1. During the renegotiation of a temporary key, the old auth_key_id appears in cleartext alongside the new one, allowing trivial correlation of sessions across key rotations.
2. Even with temporary keys, the long-term device identifier is used during the initial handshake and during any session where a temporary key has expired.

PFS protects message content from retrospective decryption if the long-term key is later compromised. It does not protect device identity from real-time network observation.

The Infrastructure Dimension

The protocol-level finding is compounded by infrastructure concerns. Investigative outlet iStories has reported that Telegram's network traffic routes through infrastructure with connections to Russian intelligence services. Wozniak is careful to note that infrastructure reporting involves attribution challenges, but the combination is what makes the situation particularly alarming:

"Two decisions by Telegram — infrastructure provider selection and plaintext device identifier attachment — significantly amplify surveillance capabilities beyond either alone."

If both findings are accurate, a single entity would have: (1) the ability to observe all Telegram network traffic, and (2) a persistent, cleartext identifier in every packet linking that traffic to a specific device. The result is global real-time tracking of all 950 million Telegram users.

Comparison to Signal and WhatsApp

The contrast with competing secure messaging platforms is stark:

• Signal uses standard TLS with certificate pinning for transport. No application-layer cleartext identifiers appear in the observable traffic. Device identity is not exposed to network observers.
• WhatsApp uses the Noise Pipes protocol — a modern, well-analyzed cryptographic protocol. Like Signal, it avoids cleartext device identifiers in the transport layer.
• Telegram chose to design its own protocol (MTProto) rather than adopting TLS or Noise, and in doing so introduced a surveillance primitive that neither TLS nor Noise would have permitted.

The researcher frames this as an engineering choice with severe consequences: "reinventing TLS and getting mediocre results."

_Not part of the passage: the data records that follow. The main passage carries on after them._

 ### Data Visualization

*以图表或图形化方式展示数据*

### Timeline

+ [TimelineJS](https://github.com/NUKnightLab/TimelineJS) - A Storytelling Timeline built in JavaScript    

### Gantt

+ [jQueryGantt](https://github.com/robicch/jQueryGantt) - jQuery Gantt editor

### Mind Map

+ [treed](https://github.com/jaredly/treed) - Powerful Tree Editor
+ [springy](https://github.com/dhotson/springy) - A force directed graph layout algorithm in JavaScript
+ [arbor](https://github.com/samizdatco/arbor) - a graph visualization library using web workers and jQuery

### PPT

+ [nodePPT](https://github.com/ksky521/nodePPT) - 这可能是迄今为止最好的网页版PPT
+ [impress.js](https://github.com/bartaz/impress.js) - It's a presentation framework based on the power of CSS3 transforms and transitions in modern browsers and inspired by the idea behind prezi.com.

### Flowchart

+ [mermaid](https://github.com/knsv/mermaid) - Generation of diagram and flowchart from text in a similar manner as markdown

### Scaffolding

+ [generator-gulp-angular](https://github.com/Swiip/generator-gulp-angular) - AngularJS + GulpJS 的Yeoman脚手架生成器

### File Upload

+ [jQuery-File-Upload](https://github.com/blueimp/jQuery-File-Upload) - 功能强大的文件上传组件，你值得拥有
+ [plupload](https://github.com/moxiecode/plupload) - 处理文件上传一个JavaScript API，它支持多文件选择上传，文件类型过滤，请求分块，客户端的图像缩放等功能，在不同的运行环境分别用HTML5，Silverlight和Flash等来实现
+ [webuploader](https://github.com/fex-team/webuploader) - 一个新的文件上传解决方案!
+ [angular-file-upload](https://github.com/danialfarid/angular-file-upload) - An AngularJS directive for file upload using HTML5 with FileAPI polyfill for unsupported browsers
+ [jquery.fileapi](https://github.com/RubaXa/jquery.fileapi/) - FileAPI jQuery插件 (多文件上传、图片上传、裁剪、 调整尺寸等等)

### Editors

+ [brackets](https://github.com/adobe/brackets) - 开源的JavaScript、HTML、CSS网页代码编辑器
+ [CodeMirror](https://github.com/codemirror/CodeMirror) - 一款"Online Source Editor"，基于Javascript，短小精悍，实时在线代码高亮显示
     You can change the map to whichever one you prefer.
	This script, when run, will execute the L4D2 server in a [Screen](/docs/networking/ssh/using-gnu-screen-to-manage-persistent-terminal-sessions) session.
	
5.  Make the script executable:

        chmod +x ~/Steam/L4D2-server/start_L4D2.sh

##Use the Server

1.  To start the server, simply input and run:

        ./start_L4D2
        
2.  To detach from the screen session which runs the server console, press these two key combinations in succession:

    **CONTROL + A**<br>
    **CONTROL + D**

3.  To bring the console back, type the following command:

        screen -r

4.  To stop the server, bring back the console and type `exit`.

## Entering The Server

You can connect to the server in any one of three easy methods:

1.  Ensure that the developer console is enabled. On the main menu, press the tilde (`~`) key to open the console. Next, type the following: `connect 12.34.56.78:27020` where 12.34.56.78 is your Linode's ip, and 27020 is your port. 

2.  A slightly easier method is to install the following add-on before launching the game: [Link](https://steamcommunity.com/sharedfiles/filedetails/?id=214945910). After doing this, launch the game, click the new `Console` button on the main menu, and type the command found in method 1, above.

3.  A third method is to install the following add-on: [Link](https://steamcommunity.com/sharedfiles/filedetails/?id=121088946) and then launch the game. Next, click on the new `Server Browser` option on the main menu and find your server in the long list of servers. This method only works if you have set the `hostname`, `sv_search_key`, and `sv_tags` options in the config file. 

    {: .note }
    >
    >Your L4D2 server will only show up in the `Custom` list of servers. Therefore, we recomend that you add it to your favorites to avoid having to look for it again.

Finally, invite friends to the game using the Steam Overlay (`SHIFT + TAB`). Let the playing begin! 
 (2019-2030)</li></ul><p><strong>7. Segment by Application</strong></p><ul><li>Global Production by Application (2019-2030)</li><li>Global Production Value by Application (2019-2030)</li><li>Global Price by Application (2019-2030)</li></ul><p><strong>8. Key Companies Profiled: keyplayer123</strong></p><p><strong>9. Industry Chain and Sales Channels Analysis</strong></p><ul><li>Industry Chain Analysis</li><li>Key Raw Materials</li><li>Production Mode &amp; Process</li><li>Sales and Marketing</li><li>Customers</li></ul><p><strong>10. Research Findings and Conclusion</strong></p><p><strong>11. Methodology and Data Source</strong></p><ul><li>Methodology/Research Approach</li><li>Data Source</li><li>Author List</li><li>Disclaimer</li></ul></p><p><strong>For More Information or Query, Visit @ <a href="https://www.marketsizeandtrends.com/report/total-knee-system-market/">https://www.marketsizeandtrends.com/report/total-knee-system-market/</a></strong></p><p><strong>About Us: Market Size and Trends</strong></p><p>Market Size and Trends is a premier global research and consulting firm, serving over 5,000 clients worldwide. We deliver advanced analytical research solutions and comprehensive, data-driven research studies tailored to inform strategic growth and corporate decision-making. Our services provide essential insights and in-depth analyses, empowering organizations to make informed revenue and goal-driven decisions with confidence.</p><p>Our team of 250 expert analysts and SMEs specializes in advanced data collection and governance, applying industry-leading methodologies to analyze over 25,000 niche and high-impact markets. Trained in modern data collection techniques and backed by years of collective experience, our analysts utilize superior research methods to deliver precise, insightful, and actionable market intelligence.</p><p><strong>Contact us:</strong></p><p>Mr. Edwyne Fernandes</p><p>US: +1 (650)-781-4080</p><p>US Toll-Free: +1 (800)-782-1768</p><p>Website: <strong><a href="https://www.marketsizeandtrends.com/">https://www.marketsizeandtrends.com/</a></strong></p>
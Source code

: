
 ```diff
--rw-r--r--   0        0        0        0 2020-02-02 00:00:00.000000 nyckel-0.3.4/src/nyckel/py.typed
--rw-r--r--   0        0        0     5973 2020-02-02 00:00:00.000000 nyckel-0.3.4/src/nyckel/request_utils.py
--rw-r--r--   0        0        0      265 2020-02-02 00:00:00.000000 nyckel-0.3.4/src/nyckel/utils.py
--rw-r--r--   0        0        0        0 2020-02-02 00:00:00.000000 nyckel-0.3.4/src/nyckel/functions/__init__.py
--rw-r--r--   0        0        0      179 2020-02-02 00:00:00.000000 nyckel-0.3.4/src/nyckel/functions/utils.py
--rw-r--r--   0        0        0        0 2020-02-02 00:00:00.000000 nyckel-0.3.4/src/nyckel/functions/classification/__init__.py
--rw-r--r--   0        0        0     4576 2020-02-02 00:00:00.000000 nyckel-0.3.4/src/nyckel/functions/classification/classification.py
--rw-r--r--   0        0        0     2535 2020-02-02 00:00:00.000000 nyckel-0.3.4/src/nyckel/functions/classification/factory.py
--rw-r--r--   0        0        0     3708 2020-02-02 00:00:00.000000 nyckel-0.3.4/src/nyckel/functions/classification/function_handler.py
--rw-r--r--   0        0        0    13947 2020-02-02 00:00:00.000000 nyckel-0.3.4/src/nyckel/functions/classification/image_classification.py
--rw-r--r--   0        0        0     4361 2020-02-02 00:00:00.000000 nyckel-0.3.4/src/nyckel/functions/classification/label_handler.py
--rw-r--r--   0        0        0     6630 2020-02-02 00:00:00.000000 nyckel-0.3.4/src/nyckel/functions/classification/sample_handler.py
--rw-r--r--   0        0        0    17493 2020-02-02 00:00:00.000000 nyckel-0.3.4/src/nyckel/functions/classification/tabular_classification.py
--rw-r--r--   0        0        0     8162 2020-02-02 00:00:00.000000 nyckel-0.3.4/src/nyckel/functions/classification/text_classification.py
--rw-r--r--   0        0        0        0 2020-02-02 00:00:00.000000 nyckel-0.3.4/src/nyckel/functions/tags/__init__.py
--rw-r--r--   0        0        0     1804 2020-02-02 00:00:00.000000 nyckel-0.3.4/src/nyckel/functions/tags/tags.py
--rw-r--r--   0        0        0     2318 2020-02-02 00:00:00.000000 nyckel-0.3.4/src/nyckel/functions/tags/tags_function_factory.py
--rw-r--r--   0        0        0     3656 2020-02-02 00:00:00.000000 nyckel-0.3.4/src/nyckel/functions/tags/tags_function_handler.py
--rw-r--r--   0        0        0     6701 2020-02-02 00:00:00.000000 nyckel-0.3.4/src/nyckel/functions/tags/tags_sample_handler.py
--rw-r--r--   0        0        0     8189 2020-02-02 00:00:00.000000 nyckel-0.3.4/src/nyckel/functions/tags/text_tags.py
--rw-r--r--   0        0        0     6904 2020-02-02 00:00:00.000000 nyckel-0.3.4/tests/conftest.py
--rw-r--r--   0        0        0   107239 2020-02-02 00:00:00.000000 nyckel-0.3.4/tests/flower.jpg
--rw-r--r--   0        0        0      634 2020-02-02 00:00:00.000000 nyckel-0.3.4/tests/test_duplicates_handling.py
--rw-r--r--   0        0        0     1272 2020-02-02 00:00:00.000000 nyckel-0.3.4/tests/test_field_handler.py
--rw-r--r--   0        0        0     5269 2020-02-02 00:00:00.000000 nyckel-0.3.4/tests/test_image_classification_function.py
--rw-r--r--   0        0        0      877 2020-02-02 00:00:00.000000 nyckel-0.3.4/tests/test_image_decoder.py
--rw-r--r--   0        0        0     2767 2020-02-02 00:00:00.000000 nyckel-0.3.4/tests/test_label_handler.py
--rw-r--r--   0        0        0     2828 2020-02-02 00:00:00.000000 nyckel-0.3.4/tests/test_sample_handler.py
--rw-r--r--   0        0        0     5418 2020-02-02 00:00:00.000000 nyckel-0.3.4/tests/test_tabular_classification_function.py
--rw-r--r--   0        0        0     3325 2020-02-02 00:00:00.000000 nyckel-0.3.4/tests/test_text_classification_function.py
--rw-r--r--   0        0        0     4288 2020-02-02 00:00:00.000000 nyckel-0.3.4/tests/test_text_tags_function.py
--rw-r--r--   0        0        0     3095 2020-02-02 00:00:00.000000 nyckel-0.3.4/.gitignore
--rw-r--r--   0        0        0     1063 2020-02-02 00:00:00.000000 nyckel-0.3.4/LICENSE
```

End-to-End Encryption: The Opt-In Problem

Telegram's end-to-end encryption — "Secret Chats" — is opt-in and inconvenient. By 2018, an analysis found that 98% of all Telegram communication lacked end-to-end encryption. Regular chats, group chats, and channels are all encrypted only to Telegram's servers — meaning Telegram (and anyone with access to its infrastructure) can read them.

This is the opposite of Signal's design, where end-to-end encryption is mandatory and applies to all communications by default. For most users, Telegram functions as a cleartext messaging service with a security-theater brand.

Who Is at Risk

With 950 million active users globally (2024 figures), the potential scope of surveillance includes:

• Political dissidents in authoritarian countries who chose Telegram specifically because they believed it to be secure
• Military personnel, particularly those in conflict zones, who use Telegram for operational coordination
• Activists, journalists, and human rights workers operating in hostile environments
• Politicians and government officials who use Telegram for sensitive communications

The irony, as Wozniak notes, is that Telegram's reputation as a "secure" platform has led exactly the highest-risk users — those who most need genuine security — to concentrate on it.

The Core Critique

Wozniak's critique is ultimately about misplaced security analysis. The information security community spent years debating MTProto's cryptographic strengths and weaknesses — whether the encryption algorithms were sound, whether the key exchange was secure, whether nonce reuse was possible. These are real questions. But they are the wrong questions.

"Security professionals focused on encryption strength while overlooking obvious metadata-based surveillance visible in raw packet dumps."

You do not need to break the encryption to track Telegram users globally. You just need to capture network traffic and read the first eight bytes after the transport header. The identifier is right there, in plaintext, in every packet, forever.

The full technical report, deobfuscation tool, and packet capture methodology are available in Wozniak's published research.